[Work instructions]
Repeat verbatim, and only, the lines of the data below, beginning at the line that contains "- all data used" and stopping after the line that contains "4. 稍等片刻后，系统会以短信形式返回你的流量使用详情。".

________________

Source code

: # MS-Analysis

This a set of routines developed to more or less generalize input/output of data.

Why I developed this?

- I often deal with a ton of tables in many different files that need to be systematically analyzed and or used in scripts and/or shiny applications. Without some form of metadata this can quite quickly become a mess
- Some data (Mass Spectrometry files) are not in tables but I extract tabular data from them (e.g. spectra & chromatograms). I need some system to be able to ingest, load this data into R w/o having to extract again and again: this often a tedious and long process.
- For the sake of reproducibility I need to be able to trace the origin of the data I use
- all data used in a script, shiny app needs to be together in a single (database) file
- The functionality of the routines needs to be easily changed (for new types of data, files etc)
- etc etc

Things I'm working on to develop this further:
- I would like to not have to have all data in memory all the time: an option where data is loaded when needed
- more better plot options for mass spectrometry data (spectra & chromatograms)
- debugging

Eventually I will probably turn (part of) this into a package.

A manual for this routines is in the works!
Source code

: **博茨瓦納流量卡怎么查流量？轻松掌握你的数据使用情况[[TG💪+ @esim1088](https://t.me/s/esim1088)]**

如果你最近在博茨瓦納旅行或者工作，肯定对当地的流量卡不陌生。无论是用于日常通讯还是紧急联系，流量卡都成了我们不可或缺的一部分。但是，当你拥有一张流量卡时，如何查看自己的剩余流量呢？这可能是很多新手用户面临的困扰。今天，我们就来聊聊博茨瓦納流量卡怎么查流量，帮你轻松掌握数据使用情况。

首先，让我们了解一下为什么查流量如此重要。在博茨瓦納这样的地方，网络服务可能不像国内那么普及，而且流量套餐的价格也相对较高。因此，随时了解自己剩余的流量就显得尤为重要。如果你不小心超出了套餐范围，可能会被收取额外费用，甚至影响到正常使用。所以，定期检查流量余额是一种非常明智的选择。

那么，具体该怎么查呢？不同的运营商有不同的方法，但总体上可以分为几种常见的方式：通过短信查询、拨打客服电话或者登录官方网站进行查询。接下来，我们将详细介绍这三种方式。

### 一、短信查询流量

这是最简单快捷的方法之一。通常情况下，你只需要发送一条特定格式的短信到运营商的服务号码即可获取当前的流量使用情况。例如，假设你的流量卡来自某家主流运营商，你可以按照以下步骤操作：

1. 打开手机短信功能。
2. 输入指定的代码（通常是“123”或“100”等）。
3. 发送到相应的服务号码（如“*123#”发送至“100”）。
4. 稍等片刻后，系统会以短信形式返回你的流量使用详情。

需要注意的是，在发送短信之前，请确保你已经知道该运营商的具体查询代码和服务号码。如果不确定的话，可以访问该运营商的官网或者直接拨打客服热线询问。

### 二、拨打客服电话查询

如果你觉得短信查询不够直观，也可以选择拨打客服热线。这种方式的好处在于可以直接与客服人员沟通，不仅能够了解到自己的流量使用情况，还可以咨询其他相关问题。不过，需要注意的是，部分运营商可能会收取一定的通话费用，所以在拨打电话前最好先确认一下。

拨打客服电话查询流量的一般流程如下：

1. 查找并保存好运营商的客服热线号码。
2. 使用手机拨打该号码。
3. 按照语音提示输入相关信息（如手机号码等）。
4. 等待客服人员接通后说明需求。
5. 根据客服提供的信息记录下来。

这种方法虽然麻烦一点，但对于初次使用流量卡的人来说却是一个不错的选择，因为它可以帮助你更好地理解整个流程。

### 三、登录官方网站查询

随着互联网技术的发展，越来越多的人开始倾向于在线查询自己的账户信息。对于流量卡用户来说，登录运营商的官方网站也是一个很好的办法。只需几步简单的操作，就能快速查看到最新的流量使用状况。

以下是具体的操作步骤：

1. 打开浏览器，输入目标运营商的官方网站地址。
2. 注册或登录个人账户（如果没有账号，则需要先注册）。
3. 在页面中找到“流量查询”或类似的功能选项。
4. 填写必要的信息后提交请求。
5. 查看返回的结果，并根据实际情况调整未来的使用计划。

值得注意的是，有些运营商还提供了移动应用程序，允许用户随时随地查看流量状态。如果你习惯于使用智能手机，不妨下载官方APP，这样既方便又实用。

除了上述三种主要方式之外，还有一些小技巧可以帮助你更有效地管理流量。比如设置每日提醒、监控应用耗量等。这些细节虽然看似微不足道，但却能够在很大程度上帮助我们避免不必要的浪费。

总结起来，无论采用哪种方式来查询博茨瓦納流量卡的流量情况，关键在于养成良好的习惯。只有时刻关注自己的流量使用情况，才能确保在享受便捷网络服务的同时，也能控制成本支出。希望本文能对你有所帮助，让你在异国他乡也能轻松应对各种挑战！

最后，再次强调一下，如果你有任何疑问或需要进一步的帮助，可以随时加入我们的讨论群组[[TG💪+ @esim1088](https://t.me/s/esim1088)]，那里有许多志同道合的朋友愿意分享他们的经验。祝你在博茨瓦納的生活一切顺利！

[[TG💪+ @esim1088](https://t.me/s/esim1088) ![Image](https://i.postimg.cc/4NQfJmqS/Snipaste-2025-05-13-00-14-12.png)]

________________

[Final answer]
- all data used in a script, shiny app needs to be together in a single (database) file
- The functionality of the routines needs to be easily changed (for new types of data, files etc)
- etc etc

Things I'm working on to develop this further:
- I would like to not have to have all data in memory all the time: an option where data is loaded when needed
- more better plot options for mass spectrometry data (spectra & chromatograms)
- debugging

Eventually I will probably turn (part of) this into a package.

A manual for this routines is in the works!
Source code

: **博茨瓦納流量卡怎么查流量？轻松掌握你的数据使用情况[[TG💪+ @esim1088](https://t.me/s/esim1088)]**

如果你最近在博茨瓦納旅行或者工作，肯定对当地的流量卡不陌生。无论是用于日常通讯还是紧急联系，流量卡都成了我们不可或缺的一部分。但是，当你拥有一张流量卡时，如何查看自己的剩余流量呢？这可能是很多新手用户面临的困扰。今天，我们就来聊聊博茨瓦納流量卡怎么查流量，帮你轻松掌握数据使用情况。

首先，让我们了解一下为什么查流量如此重要。在博茨瓦納这样的地方，网络服务可能不像国内那么普及，而且流量套餐的价格也相对较高。因此，随时了解自己剩余的流量就显得尤为重要。如果你不小心超出了套餐范围，可能会被收取额外费用，甚至影响到正常使用。所以，定期检查流量余额是一种非常明智的选择。

那么，具体该怎么查呢？不同的运营商有不同的方法，但总体上可以分为几种常见的方式：通过短信查询、拨打客服电话或者登录官方网站进行查询。接下来，我们将详细介绍这三种方式。

### 一、短信查询流量

这是最简单快捷的方法之一。通常情况下，你只需要发送一条特定格式的短信到运营商的服务号码即可获取当前的流量使用情况。例如，假设你的流量卡来自某家主流运营商，你可以按照以下步骤操作：

1. 打开手机短信功能。
2. 输入指定的代码（通常是“123”或“100”等）。
3. 发送到相应的服务号码（如“*123#”发送至“100”）。
4. 稍等片刻后，系统会以短信形式返回你的流量使用详情。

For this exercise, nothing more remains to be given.